To begin, I must confess an unabashed affection for England and Queen Elizabeth. (Not so much the rest of the Royal Family. But we all have crazy relatives, right?) I cannot pinpoint exactly what it is about her that I find so admirable. Perhaps it is her constancy. You know what to expect from the Queen, and she doesn't disappoint. That is not a coin of common value. So, I was geared up to enjoy The Uncommon Reader by Alan Bennett, and I was not disappointed. As the story opens, the Queen is engaged in a "walkies" with her corgis. When they suddenly dash around a corner, she chases after them, following the noise of their yapping.
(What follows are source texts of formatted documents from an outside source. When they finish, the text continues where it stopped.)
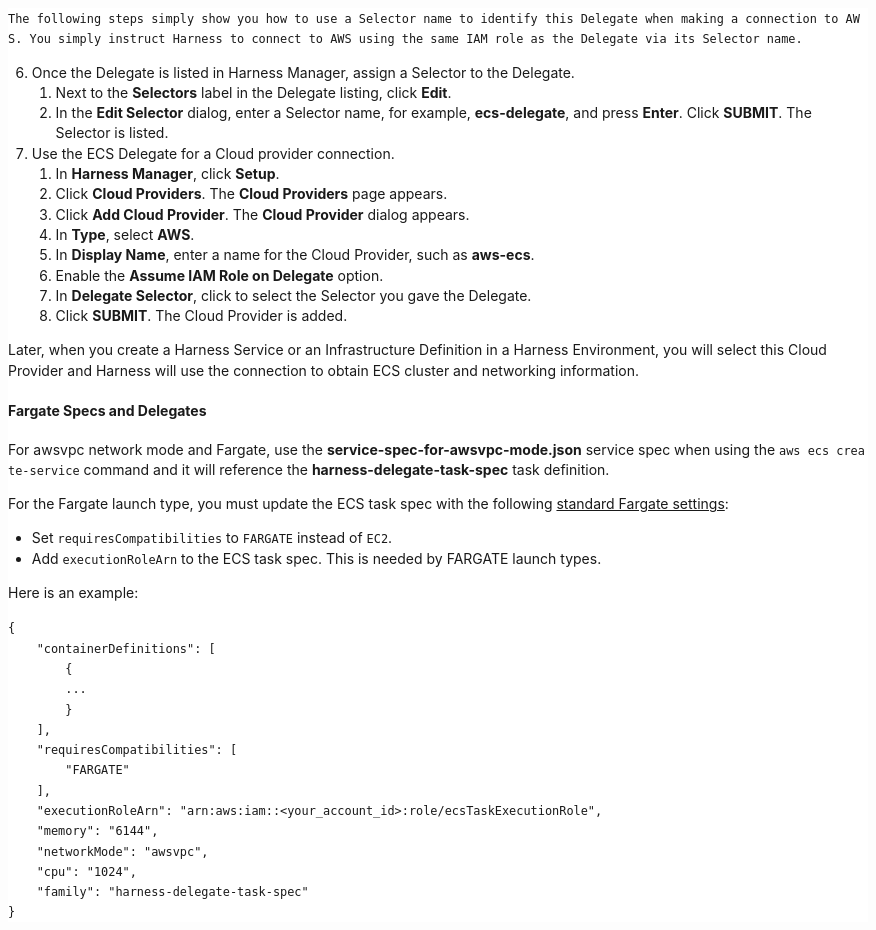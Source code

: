 	
	  
	The following steps simply show you how to use a Selector name to identify this Delegate when making a connection to AWS. You simply instruct Harness to connect to AWS using the same IAM role as the Delegate via its Selector name.
6. Once the Delegate is listed in Harness Manager, assign a Selector to the Delegate.
	1. Next to the **Selectors** label in the Delegate listing, click **Edit**.
	2. In the **Edit Selector** dialog, enter a Selector name, for example, **ecs-delegate**, and press **Enter**. Click **SUBMIT**. The Selector is listed.
7. Use the ECS Delegate for a Cloud provider connection.
	1. In **Harness Manager**, click **Setup**.
	2. Click **Cloud Providers**. The **Cloud Providers** page appears.
	3. Click **Add Cloud Provider**. The **Cloud Provider** dialog appears.
	4. In **Type**, select **AWS**.
	5. In **Display Name**, enter a name for the Cloud Provider, such as **aws-ecs**.
	6. Enable the **Assume IAM Role on Delegate** option.
	7. In **Delegate Selector**, click to select the Selector you gave the Delegate.
	8. Click **SUBMIT**. The Cloud Provider is added.


Later, when you create a Harness Service or an Infrastructure Definition in a Harness Environment, you will select this Cloud Provider and Harness will use the connection to obtain ECS cluster and networking information.


#### Fargate Specs and Delegates


For awsvpc network mode and Fargate, use the **service-spec-for-awsvpc-mode.json** service spec when using the `aws ecs create-service` command and it will reference the **harness-delegate-task-spec** task definition.


For the Fargate launch type, you must update the ECS task spec with the following
 [standard Fargate settings](https://aws.amazon.com/blogs/compute/migrating-your-amazon-ecs-containers-to-aws-fargate/):


* Set `requiresCompatibilities` to `FARGATE` instead of `EC2`.
* Add `executionRoleArn` to the ECS task spec. This is needed by FARGATE launch types.


Here is an example:


```
{  
    "containerDefinitions": [  
        {  
        ...  
        }  
    ],  
    "requiresCompatibilities": [  
        "FARGATE"  
    ],  
    "executionRoleArn": "arn:aws:iam::<your_account_id>:role/ecsTaskExecutionRole",  
    "memory": "6144",  
    "networkMode": "awsvpc",  
    "cpu": "1024",  
    "family": "harness-delegate-task-spec"  
}
```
She finds them outside a mobile library van parked outside of Buckingham Palace in an area she seldom frequents (presumably the dodgy part - if there is one). Her Majesty is unstintingly polite, and in an effort to apologize to the driver for the din caused by her canines, she borrows a book (notwithstanding that she has a vast library available to her at "home"). Such a distinguished borrower could only encourage patronage of the library, to be sure. With no intention of actually reading the novel by Dame Ivy Compton-Burnett (she does, indeed, remember elevating her to Dame) the Queen returns to the palace with book in hand. But she does read it...to the end. "Once I start a book I finish it. That was the way one was brought up. Books, bread and butter, mashed potato - one finishes what's on one's plate. That's always been my philosophy." And so she begins an odyssey into the realm of human experience in a way that was heretofore impossible for her. Reading, you see, was "anonymous; it was shared; it was common. And she who had led a life apart now found that she craved it. Here in these pages and between these covers she could go unrecognized."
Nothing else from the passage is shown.